Para penggugat meminta ketentuan ambang batas diubah dari 20 persen menjadi 0 persen. Adapun ketentuan itu diatur dalam Pasal 222 UU Nomor 7 Tahun 2017 tentang Pemilihan Umum.
Catatan Kompas.com, pihak yang mengajukan gugatan, antara lain, mantan Panglima TNI Jenderal (Purn) Gatot Nurmantyo dan tiga anggota DPD RI Fahira Idris, Tamsil Linrung, dan Edwin Pratama.
Baru-baru ini, ada pula seorang aparatur sipil negara (ASN) dari Jakarta Timur, Ikhwan Mansyur Situmeang dan 27 diaspora Indonesia yang tersebar di Amerika Serikat, Prancis, hingga Singapura yang mengajukan gugatan yang sama ke MK.

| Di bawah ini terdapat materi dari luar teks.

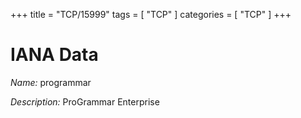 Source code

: +++
title = "TCP/15999"
tags = [ "TCP" ]
categories = [ "TCP" ]
+++

# IANA Data

_Name:_ programmar

_Description:_ ProGrammar Enterprise

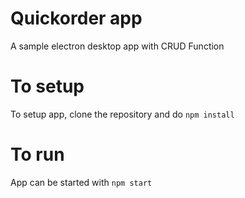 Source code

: # Quickorder app
A sample electron desktop app with CRUD Function 

# To setup
To setup app, clone the repository and do `npm install` 

# To run
App can be started with `npm start` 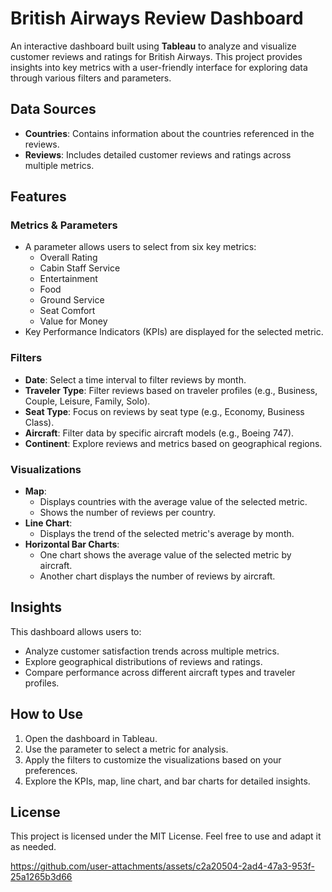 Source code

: # British Airways Review Dashboard  

An interactive dashboard built using **Tableau** to analyze and visualize customer reviews and ratings for British Airways. This project provides insights into key metrics with a user-friendly interface for exploring data through various filters and parameters.  

## Data Sources  
- **Countries**: Contains information about the countries referenced in the reviews.  
- **Reviews**: Includes detailed customer reviews and ratings across multiple metrics.  

## Features  

### Metrics & Parameters  
- A parameter allows users to select from six key metrics:  
  - Overall Rating  
  - Cabin Staff Service  
  - Entertainment  
  - Food  
  - Ground Service  
  - Seat Comfort  
  - Value for Money  
- Key Performance Indicators (KPIs) are displayed for the selected metric.  

### Filters  
- **Date**: Select a time interval to filter reviews by month.  
- **Traveler Type**: Filter reviews based on traveler profiles (e.g., Business, Couple, Leisure, Family, Solo).  
- **Seat Type**: Focus on reviews by seat type (e.g., Economy, Business Class).  
- **Aircraft**: Filter data by specific aircraft models (e.g., Boeing 747).  
- **Continent**: Explore reviews and metrics based on geographical regions.  

### Visualizations  
- **Map**:  
  - Displays countries with the average value of the selected metric.  
  - Shows the number of reviews per country.  
- **Line Chart**:  
  - Displays the trend of the selected metric's average by month.  
- **Horizontal Bar Charts**:  
  - One chart shows the average value of the selected metric by aircraft.  
  - Another chart displays the number of reviews by aircraft.  

## Insights  
This dashboard allows users to:  
- Analyze customer satisfaction trends across multiple metrics.  
- Explore geographical distributions of reviews and ratings.  
- Compare performance across different aircraft types and traveler profiles.  

## How to Use  
1. Open the dashboard in Tableau.  
2. Use the parameter to select a metric for analysis.  
3. Apply the filters to customize the visualizations based on your preferences.  
4. Explore the KPIs, map, line chart, and bar charts for detailed insights.  

## License  
This project is licensed under the MIT License. Feel free to use and adapt it as needed.  

https://github.com/user-attachments/assets/c2a20504-2ad4-47a3-953f-25a1265b3d66
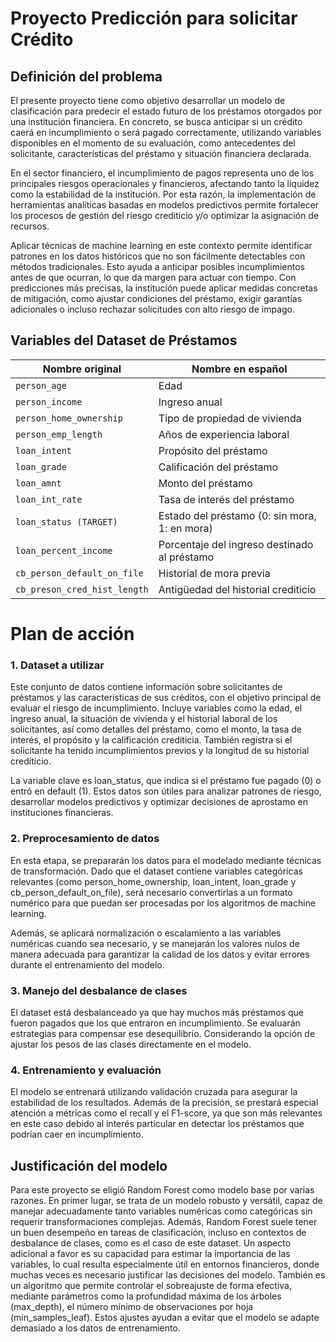 # Proyecto Predicción para solicitar Crédito
## Definición del problema
El presente proyecto tiene como objetivo desarrollar un modelo de clasificación para predecir el estado futuro de los préstamos otorgados por una institución financiera. En concreto, se busca anticipar si un crédito caerá en incumplimiento o será pagado correctamente, utilizando variables disponibles en el momento de su evaluación, como antecedentes del solicitante, características del préstamo y situación financiera declarada.

En el sector financiero, el incumplimiento de pagos representa uno de los principales riesgos operacionales y financieros, afectando tanto la liquidez como la estabilidad de la institución. Por esta razón, la implementación de herramientas analíticas basadas en modelos predictivos permite fortalecer los procesos de gestión del riesgo crediticio y/o optimizar la asignación de recursos.

Aplicar técnicas de machine learning en este contexto permite identificar patrones en los datos históricos que no son fácilmente detectables con métodos tradicionales. Esto ayuda a anticipar posibles incumplimientos antes de que ocurran, lo que da margen para actuar con tiempo. Con predicciones más precisas, la institución puede aplicar medidas concretas de mitigación, como ajustar condiciones del préstamo, exigir garantías adicionales o incluso rechazar solicitudes con alto riesgo de impago.

## Variables del Dataset de Préstamos

| Nombre original                    | Nombre en español                               |
|-----------------------------------|--------------------------------------------------|
| `person_age`                      | Edad                                             |
| `person_income`                   | Ingreso anual                                    |
| `person_home_ownership`           | Tipo de propiedad de vivienda                   |
| `person_emp_length`               | Años de experiencia laboral                      |
| `loan_intent`                     | Propósito del préstamo                           |
| `loan_grade`                      | Calificación del préstamo                        |
| `loan_amnt`                       | Monto del préstamo                               |
| `loan_int_rate`                   | Tasa de interés del préstamo                     |
| `loan_status (TARGET)`                     | Estado del préstamo (0: sin mora, 1: en mora)    |
| `loan_percent_income`            | Porcentaje del ingreso destinado al préstamo     |
| `cb_person_default_on_file`       | Historial de mora previa                         |
| `cb_preson_cred_hist_length`      | Antigüedad del historial crediticio             |


# Plan de acción
### 1. Dataset a utilizar
Este conjunto de datos contiene información sobre solicitantes de préstamos y las características de sus créditos, con el objetivo principal de evaluar el riesgo de incumplimiento. Incluye variables como la edad, el ingreso anual, la situación de vivienda y el historial laboral de los solicitantes, así como detalles del préstamo, como el monto, la tasa de interés, el propósito y la calificación crediticia. También registra si el solicitante ha tenido incumplimientos previos y la longitud de su historial crediticio.

La variable clave es loan_status, que indica si el préstamo fue pagado (0) o entró en default (1). Estos datos son útiles para analizar patrones de riesgo, desarrollar modelos predictivos y optimizar decisiones de aprostamo en instituciones financieras.

### 2. Preprocesamiento de datos
En esta etapa, se prepararán los datos para el modelado mediante técnicas de transformación. Dado que el dataset contiene variables categóricas relevantes (como person_home_ownership, loan_intent, loan_grade y cb_person_default_on_file), será necesario convertirlas a un formato numérico para que puedan ser procesadas por los algoritmos de machine learning.

Además, se aplicará normalización o escalamiento a las variables numéricas cuando sea necesario, y se manejarán los valores nulos de manera adecuada para garantizar la calidad de los datos y evitar errores durante el entrenamiento del modelo.

### 3. Manejo del desbalance de clases
El dataset está desbalanceado ya que hay muchos más préstamos que fueron pagados que los que entraron en incumplimiento. Se evaluarán estrategias para compensar ese desequilibrio. Considerando la opción de ajustar los pesos de las clases directamente en el modelo.
### 4. Entrenamiento y evaluación
El modelo se entrenará utilizando validación cruzada para asegurar la estabilidad de los resultados. Además de la precisión, se prestará especial atención a métricas como el recall y el F1-score, ya que son más relevantes en este caso debido al interés particular en detectar los préstamos que podrían caer en incumplimiento.


## Justificación del modelo
Para este proyecto se eligió Random Forest como modelo base por varias razones. En primer lugar, se trata de un modelo robusto y versátil, capaz de manejar adecuadamente tanto variables numéricas como categóricas sin requerir transformaciones complejas.
Además, Random Forest suele tener un buen desempeño en tareas de clasificación, incluso en contextos de desbalance de clases, como es el caso de este dataset. 
Un aspecto adicional a favor es su capacidad para estimar la importancia de las variables, lo cual resulta especialmente útil en entornos financieros, donde muchas veces es necesario justificar las decisiones del modelo.
También es un algoritmo que permite controlar el sobreajuste de forma efectiva, mediante parámetros como la profundidad máxima de los árboles (max_depth), el número mínimo de observaciones por hoja (min_samples_leaf). Estos ajustes ayudan a evitar que el modelo se adapte demasiado a los datos de entrenamiento.


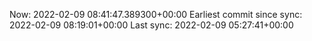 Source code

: Now: 2022-02-09 08:41:47.389300+00:00 Earliest commit since sync: 2022-02-09 08:19:01+00:00 Last sync: 2022-02-09 05:27:41+00:00
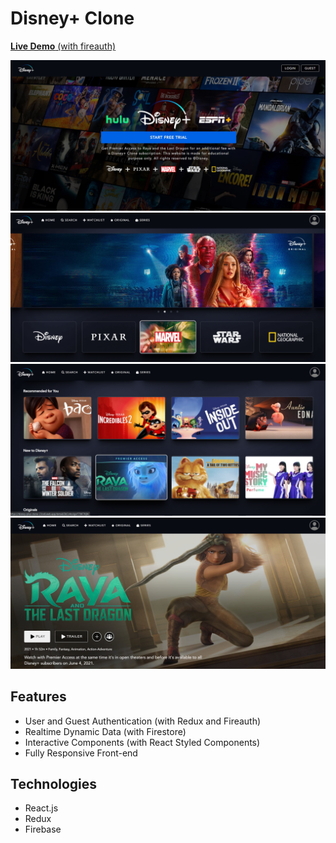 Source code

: # Disney+ Clone

[**Live Demo** (with fireauth)](https://disney-plus-clone-23ce8.web.app/)

![](./img/1.jpg)
![](./img/2.png)
![](./img/3.png)
![](./img/4.png)

## Features

- User and Guest Authentication (with Redux and Fireauth)
- Realtime Dynamic Data (with Firestore)
- Interactive Components (with React Styled Components)
- Fully Responsive Front-end

## Technologies

- React.js
- Redux
- Firebase
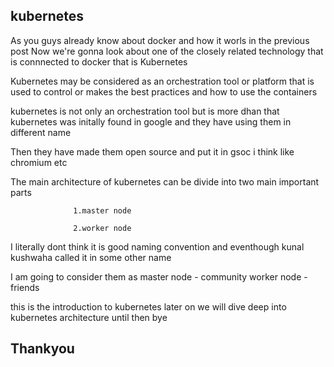 kubernetes 
--------------------------------------------------------------------------
As you guys already know about docker and how it worls in the previous post Now 
we're gonna look about one of the closely related technology that is connnected to docker that is 
Kubernetes

Kubernetes may be considered as an orchestration tool or platform that is used to control or
makes the best practices and how to use the containers 

kubernetes is not only  an orchestration tool but is more dhan that
kubernetes was initally found in google and they have using them in different name 

Then they have made them open source and put it in gsoc i think like chromium etc 

The main architecture of kubernetes can be divide into two main important parts 

                  1.master node 
                  
                  2.worker node 

I literally dont think it is good naming convention and eventhough kunal kushwaha called it in some other name 

I am going to consider them as 
                  master node - community 
                  worker node - friends  

this is the introduction to kubernetes later on we will dive deep into kubernetes architecture 
until then bye 

Thankyou 
---------------------------------------------------------------------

Baca juga: 27 Diaspora Indonesia Gugat Aturan Presidential Threshold 20 Persen ke MK
Dalam gugatannya, mereka menyatakan bahwa ambang batas pencalonan presiden membatasi hak konstitusional warga untuk mendapatkan sebanyak-banyaknya calon presiden dan wakil presiden yang dihasilkan partai politik peserta dalam pemilu.
Selain itu, penggunaan ambang batas untuk mengajukan calon presiden dan wakil presiden dianggap potensial mengamputasi salah satu fungsi partai politik, yaitu menyediakan dan menyeleksi calon pemimpin masa depan.
Para penggugat sepakat, ketentuan Pasal 222 UU Pemilu itu bertentangan dengan UUD 1945.
Ambang batas 0 persen sulit terealisasi
Namun, dorongan untuk menjadikan ambang batas pencalonan presiden nol persen dipandang sebagai sesuatu hal yang sulit direalisasikan dalam praktik politik di Indonesia.
Sebab, dengan ambang batas nol persen, presiden terpilih akan kesulitan mewujudkan programnya lantaran tidak memiliki dukungan yang kuat di parlemen.
Mengutip dari Kompas.id, Kepala Departemen Politik dan Perubahan Sosial Centre for Strategic and International Studies (CSIS) Arya Fernandes mengatakan, praktik politik di Indonesia menempatkan presiden terpilih harus memiliki dukungan yang cukup di parlemen.
Baca juga: ASN dari Jakarta Gugat Ketentuan Presidential Threshold 20 Persen ke MK
Hal itu diperlukan untuk memudahkan presiden dalam mengusulkan suatu kebijakan. Misalnya, rancangan undang-undang (RUU) tertentu. Hal ini juga berlaku dalam pencalonan kepala daerah.
Namun, presidential threshold 20 persen kursi parlemen yang diterapkan saat ini dinilai masih terlalu tinggi.
Sebagai dampaknya, sulit muncul calon-calon alternatif dalam kontestasi pemilu presiden (pilpres) atau calon presiden yang ada jumlahnya terbatas.
Menurut Arya, alternatif yang dapat ditempuh ialah menurunkan angka ambang batas tersebut ke angka yang moderat.